Records drawn from a dataset
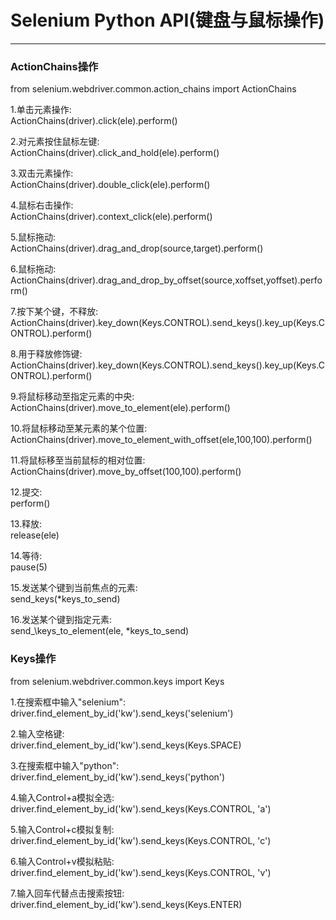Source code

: Selenium Python API(键盘与鼠标操作)
==========
***********************    


### ActionChains操作

from selenium.webdriver.common.action_chains import ActionChains  

1.单击元素操作:  
ActionChains(driver).click(ele).perform()

2.对元素按住鼠标左键:  
ActionChains(driver).click\_and\_hold(ele).perform()

3.双击元素操作:  
ActionChains(driver).double_click(ele).perform()

4.鼠标右击操作:  
ActionChains(driver).context_click(ele).perform()

5.鼠标拖动:  
ActionChains(driver).drag\_and\_drop(source,target).perform()

6.鼠标拖动:  
ActionChains(driver).drag\_and\_drop\_by\_offset(source,xoffset,yoffset).perform()

7.按下某个键，不释放:  
ActionChains(driver).key\_down(Keys.CONTROL).send\_keys().key\_up(Keys.CONTROL).perform()


8.用于释放修饰键:  
ActionChains(driver).key\_down(Keys.CONTROL).send\_keys().key\_up(Keys.CONTROL).perform()

9.将鼠标移动至指定元素的中央:  
ActionChains(driver).move_to_element(ele).perform()

10.将鼠标移动至某元素的某个位置:  
ActionChains(driver).move_to_element_with_offset(ele,100,100).perform()

11.将鼠标移至当前鼠标的相对位置:  
ActionChains(driver).move_by_offset(100,100).perform()

12.提交:  
perform()

13.释放:  
release(ele)

14.等待:  
pause(5)

15.发送某个键到当前焦点的元素:  
send_keys(*keys\_to\_send)

16.发送某个键到指定元素:  
send\_\keys\_to\_element(ele, *keys\_to\_send)


### Keys操作

from selenium.webdriver.common.keys import Keys

1.在搜索框中输入"selenium":  
driver.find\_element\_by\_id('kw').send_keys('selenium')

2.输入空格键:  
driver.find\_element\_by\_id('kw').send_keys(Keys.SPACE)

3.在搜索框中输入"python":  
driver.find\_element\_by\_id('kw').send_keys('python')

4.输入Control+a模拟全选:  
driver.find\_element\_by\_id('kw').send_keys(Keys.CONTROL, 'a')

5.输入Control+c模拟复制:  
driver.find\_element\_by\_id('kw').send_keys(Keys.CONTROL, 'c')

6.输入Control+v模拟粘贴:  
driver.find\_element\_by\_id('kw').send_keys(Keys.CONTROL, 'v')

7.输入回车代替点击搜索按钮:  
driver.find\_element\_by\_id('kw').send_keys(Keys.ENTER)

Goal of the exercise: What you return must match, line for line, the data from the line containing "driver.find\_element\_by\_id('kw').send_keys(Keys.SPACE)" to its end, both ends included.

Solution to the problem:
driver.find\_element\_by\_id('kw').send_keys(Keys.SPACE)

3.在搜索框中输入"python":  
driver.find\_element\_by\_id('kw').send_keys('python')

4.输入Control+a模拟全选:  
driver.find\_element\_by\_id('kw').send_keys(Keys.CONTROL, 'a')

5.输入Control+c模拟复制:  
driver.find\_element\_by\_id('kw').send_keys(Keys.CONTROL, 'c')

6.输入Control+v模拟粘贴:  
driver.find\_element\_by\_id('kw').send_keys(Keys.CONTROL, 'v')

7.输入回车代替点击搜索按钮:  
driver.find\_element\_by\_id('kw').send_keys(Keys.ENTER)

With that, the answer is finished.